### Work to complete
If a line includes "Verify", copy it out of the entries.

* * * * * * * * *

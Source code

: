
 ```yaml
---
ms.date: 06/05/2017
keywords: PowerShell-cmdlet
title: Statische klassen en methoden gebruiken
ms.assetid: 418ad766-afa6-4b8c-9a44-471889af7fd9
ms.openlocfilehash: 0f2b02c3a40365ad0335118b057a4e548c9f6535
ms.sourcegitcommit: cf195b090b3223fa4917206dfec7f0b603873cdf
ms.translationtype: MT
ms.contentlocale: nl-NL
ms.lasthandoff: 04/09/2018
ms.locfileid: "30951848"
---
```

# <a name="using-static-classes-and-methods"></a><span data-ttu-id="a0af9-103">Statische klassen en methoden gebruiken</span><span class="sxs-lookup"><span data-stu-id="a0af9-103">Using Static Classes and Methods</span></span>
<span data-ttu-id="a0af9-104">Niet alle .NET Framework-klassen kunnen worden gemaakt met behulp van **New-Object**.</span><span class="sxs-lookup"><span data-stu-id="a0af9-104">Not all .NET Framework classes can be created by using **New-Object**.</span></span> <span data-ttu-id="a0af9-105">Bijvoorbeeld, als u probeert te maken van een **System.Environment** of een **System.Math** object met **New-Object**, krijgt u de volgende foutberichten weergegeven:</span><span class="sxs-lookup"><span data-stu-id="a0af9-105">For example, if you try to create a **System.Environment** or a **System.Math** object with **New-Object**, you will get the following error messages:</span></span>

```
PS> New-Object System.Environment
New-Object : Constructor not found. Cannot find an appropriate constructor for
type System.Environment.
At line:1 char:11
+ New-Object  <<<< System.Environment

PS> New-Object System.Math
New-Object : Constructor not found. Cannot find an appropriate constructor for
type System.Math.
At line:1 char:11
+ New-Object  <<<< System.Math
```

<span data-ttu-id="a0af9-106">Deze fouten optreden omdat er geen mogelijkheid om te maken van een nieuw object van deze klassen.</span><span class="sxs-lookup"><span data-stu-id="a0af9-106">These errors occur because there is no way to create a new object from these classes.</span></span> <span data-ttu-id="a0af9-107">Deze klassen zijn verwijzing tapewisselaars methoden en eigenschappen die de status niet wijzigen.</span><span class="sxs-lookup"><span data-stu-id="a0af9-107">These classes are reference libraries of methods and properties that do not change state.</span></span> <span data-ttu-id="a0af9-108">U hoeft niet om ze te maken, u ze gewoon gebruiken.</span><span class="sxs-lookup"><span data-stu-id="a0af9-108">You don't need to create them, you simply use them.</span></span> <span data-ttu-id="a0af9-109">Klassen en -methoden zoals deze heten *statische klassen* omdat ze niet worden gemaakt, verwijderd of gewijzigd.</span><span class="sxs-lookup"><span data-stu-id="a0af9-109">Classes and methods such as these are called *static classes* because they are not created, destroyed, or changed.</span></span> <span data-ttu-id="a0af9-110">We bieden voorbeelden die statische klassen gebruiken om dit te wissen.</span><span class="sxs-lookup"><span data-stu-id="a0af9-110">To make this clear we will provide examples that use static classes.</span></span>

* * * * * * * * *

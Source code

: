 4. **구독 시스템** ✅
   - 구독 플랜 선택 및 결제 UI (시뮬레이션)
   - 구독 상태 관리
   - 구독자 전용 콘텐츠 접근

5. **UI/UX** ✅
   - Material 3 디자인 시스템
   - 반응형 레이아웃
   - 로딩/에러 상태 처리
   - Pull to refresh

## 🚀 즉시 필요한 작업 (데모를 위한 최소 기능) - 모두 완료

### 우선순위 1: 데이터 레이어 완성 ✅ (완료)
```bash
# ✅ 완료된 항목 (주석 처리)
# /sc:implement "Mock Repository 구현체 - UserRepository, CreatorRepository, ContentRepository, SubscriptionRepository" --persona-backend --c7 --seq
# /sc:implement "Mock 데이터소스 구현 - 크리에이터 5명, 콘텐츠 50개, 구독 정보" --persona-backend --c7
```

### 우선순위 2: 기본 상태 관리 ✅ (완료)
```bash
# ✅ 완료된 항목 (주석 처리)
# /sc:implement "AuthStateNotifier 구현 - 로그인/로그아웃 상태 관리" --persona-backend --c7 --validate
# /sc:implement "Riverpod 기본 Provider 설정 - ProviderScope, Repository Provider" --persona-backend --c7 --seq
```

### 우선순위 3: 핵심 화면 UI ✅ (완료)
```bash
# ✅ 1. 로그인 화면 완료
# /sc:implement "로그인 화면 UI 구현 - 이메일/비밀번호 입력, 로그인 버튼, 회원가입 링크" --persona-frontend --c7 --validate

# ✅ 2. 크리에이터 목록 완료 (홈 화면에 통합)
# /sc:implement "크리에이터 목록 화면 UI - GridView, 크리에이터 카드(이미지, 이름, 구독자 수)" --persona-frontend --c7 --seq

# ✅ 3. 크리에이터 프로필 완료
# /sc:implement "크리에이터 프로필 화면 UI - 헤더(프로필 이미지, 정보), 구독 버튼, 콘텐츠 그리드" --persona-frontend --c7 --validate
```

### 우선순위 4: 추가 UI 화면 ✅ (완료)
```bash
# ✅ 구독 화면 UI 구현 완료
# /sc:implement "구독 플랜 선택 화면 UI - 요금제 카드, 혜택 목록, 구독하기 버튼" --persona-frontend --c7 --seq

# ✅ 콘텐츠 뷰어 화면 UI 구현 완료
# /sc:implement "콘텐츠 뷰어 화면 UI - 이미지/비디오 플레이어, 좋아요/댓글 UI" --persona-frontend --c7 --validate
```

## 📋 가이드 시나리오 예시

* * * * * * * * *

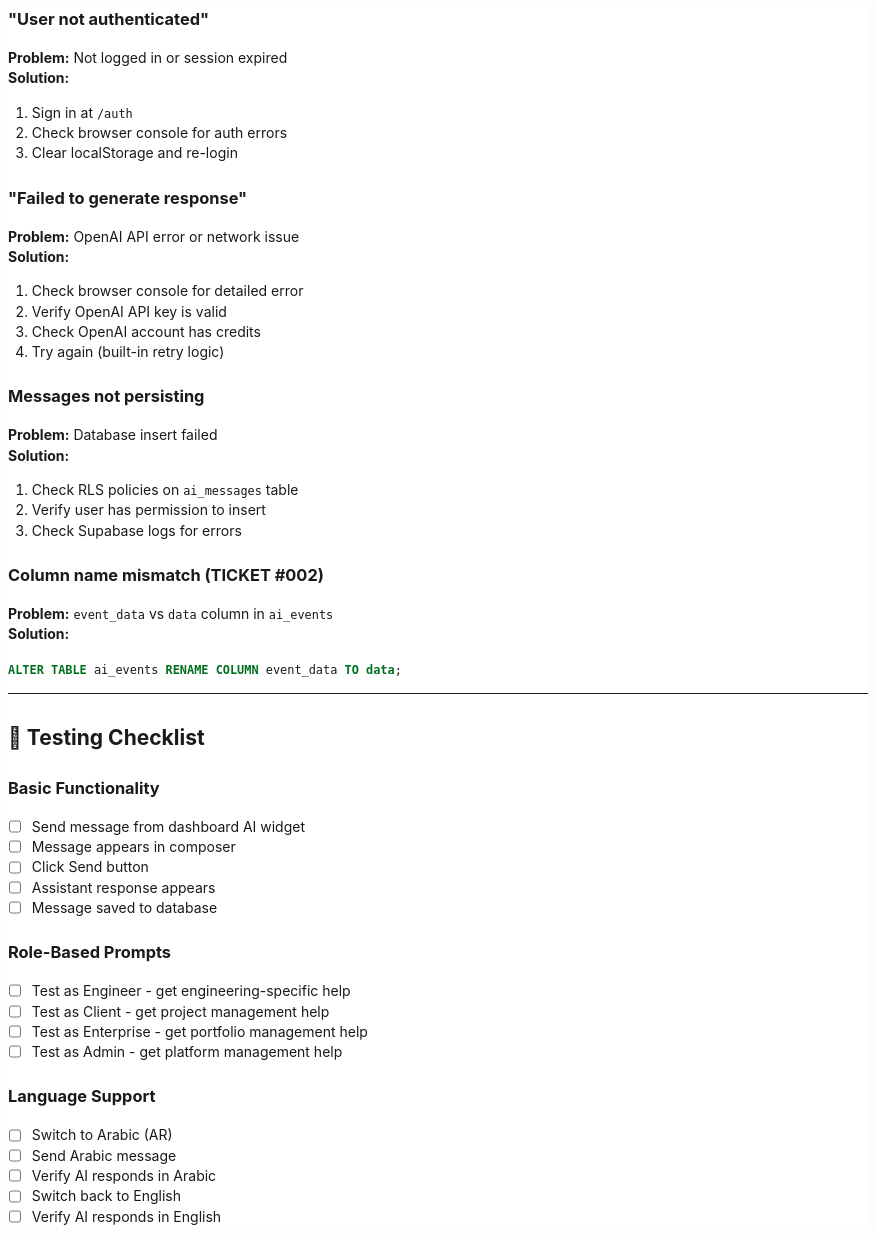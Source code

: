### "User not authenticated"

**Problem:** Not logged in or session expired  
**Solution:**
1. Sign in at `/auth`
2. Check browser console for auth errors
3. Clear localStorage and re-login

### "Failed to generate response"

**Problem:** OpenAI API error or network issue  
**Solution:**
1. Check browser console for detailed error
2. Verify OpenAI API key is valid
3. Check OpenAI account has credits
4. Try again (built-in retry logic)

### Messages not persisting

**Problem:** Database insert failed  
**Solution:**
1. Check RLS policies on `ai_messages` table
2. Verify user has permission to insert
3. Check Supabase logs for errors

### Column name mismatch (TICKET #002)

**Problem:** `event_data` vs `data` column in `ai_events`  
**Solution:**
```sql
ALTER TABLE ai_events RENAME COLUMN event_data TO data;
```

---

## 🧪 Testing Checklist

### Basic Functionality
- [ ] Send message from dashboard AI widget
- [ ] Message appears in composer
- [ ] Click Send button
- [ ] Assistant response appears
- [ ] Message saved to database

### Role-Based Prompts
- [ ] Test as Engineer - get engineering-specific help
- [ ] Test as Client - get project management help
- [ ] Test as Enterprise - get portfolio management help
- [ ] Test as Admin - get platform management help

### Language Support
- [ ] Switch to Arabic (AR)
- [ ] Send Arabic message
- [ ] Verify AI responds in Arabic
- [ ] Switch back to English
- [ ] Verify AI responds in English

* * * * * * * * *

### Solution for this exercise
2. Verify OpenAI API key is valid
2. Verify user has permission to insert
- [ ] Verify AI responds in Arabic
- [ ] Verify AI responds in English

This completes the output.